Also known as the Secure Production Identity Framework For Everyone, the SPIFFE project is an open-source identity framework designed expressly to support distributed systems deployed into environments that may be deeply heterogenous, spanning on-premise and public cloud providers, and that may also be elastically scaled and dynamically scheduled through technologies like Kubernetes.
“The SPIFFE community believes that aligning on a common, flexible representation of workload identity, and prescribing best practices for identity issuance and management are critical for widespread adoption of cloud-native architectures,” said Sunil James, CEO of Scytale, a venture-backed company that serves as SPIFFE’s primary maintainer. “Modeled after similar production systems at Google, Netflix, Twitter, and more, SPIFFE delivers this platform capability for the rest of us. Joining the CNCF furthers this foundational technology, helps us build a diverse community, and delivers to the broader cloud-native community an increasingly ubiquitous identity framework that will be well-integrated with CNCF projects like Kubernetes and more.”
Accompanying SPIFFE is SPIRE (aka the “SPIFFE Runtime Environment”), which is an open-source SPIFFE implementation that enables organizations to provision, deploy, and manage SPIFFE identities throughout their heterogeneous production infrastructure. Coupled with CNCF projects like Envoy and gRPC, SPIRE forms a powerful solution for connecting, authenticating, and securing workloads in distributed environments.
TOC sponsors of the project include Brian Grant, Sam Lambert, and Ken Owens.

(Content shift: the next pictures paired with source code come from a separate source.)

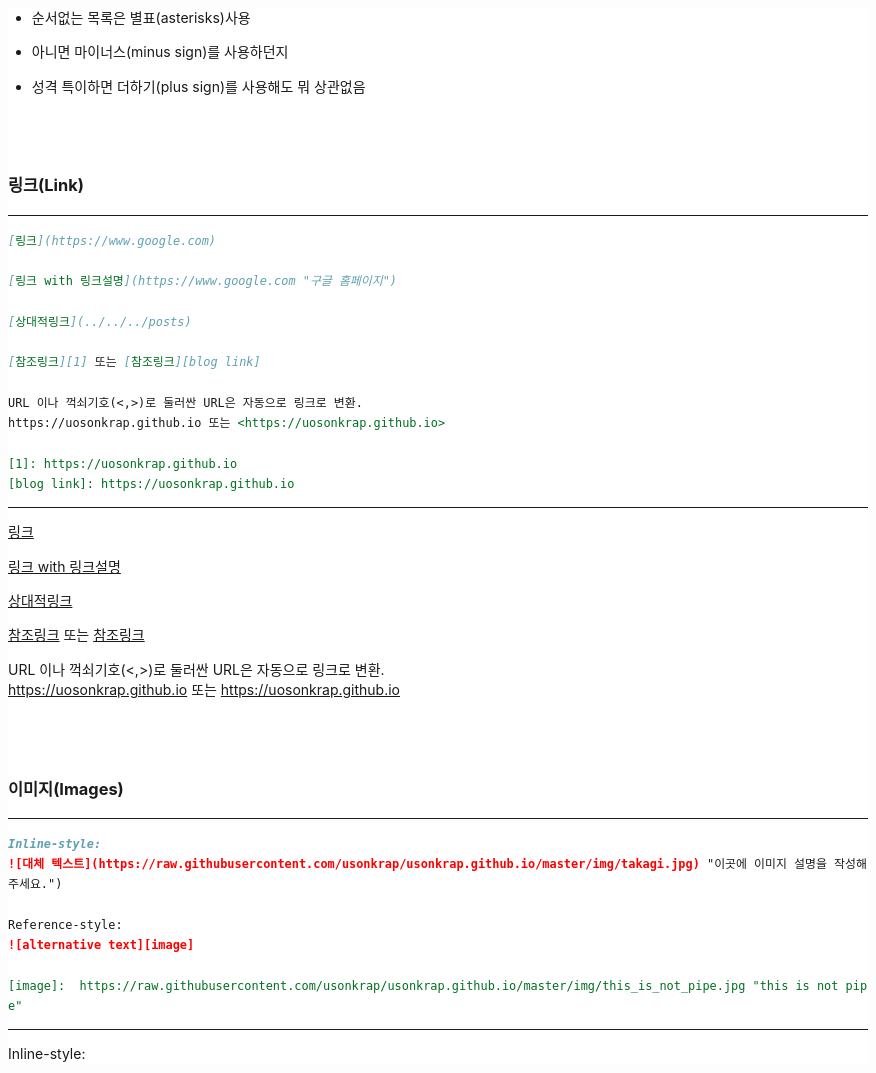 * 순서없는 목록은 별표(asterisks)사용
- 아니면 마이너스(minus sign)를 사용하던지
+ 성격 특이하면 더하기(plus sign)를 사용해도 뭐 상관없음

<br><br>
<i class="fa fa-link fa-2x"></i> 

### 링크(Link)
---------------------------------------------
```markdown
[링크](https://www.google.com)

[링크 with 링크설명](https://www.google.com "구글 홈페이지")

[상대적링크](../../../posts)

[참조링크][1] 또는 [참조링크][blog link]

URL 이나 꺽쇠기호(<,>)로 둘러싼 URL은 자동으로 링크로 변환.  
https://uosonkrap.github.io 또는 <https://uosonkrap.github.io>

[1]: https://uosonkrap.github.io
[blog link]: https://uosonkrap.github.io
```
---------------------------------------------
[링크](https://www.google.com)

[링크 with 링크설명](https://www.google.com "구글 홈페이지")

[상대적링크](../../../posts)

[참조링크][1] 또는 [참조링크][blog link]

URL 이나 꺽쇠기호(<,>)로 둘러싼 URL은 자동으로 링크로 변환.  
<https://uosonkrap.github.io> 또는 <https://uosonkrap.github.io>

[1]: https://uosonkrap.github.io
[blog link]: https://uosonkrap.github.io

<br><br>
<i class="fa fa-picture-o fa-2x"></i> 

### 이미지(Images)
---------------------------------------------
```markdown
Inline-style: 
![대체 텍스트](https://raw.githubusercontent.com/usonkrap/usonkrap.github.io/master/img/takagi.jpg) "이곳에 이미지 설명을 작성해 주세요.")

Reference-style:  
![alternative text][image]

[image]:  https://raw.githubusercontent.com/usonkrap/usonkrap.github.io/master/img/this_is_not_pipe.jpg "this is not pipe"
```
---------------------------------------------
Inline-style:  

[image]: https://raw.githubusercontent.com/usonkrap/usonkrap.github.io/master/img/this_is_not_pipe.jpg "this is not pipe"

“SPIFFE provides one of the most important missing capabilities needed to enable cloud-native ecosystems,” said Brian Grant, a principal engineer at Google and member of the CNCF’s Technical Oversight Committee (TOC). “The internal Google system that inspired SPIFFE is ‘dial tone’ for Google’s software and operations engineers; it is ubiquitous and omnipresent. SPIFFE enables development and operations teams to easily and consistently authenticate and authorize microservices, and control (and audit) infrastructure access without needing to individually provision, manage, and rotate credentials per application and service.”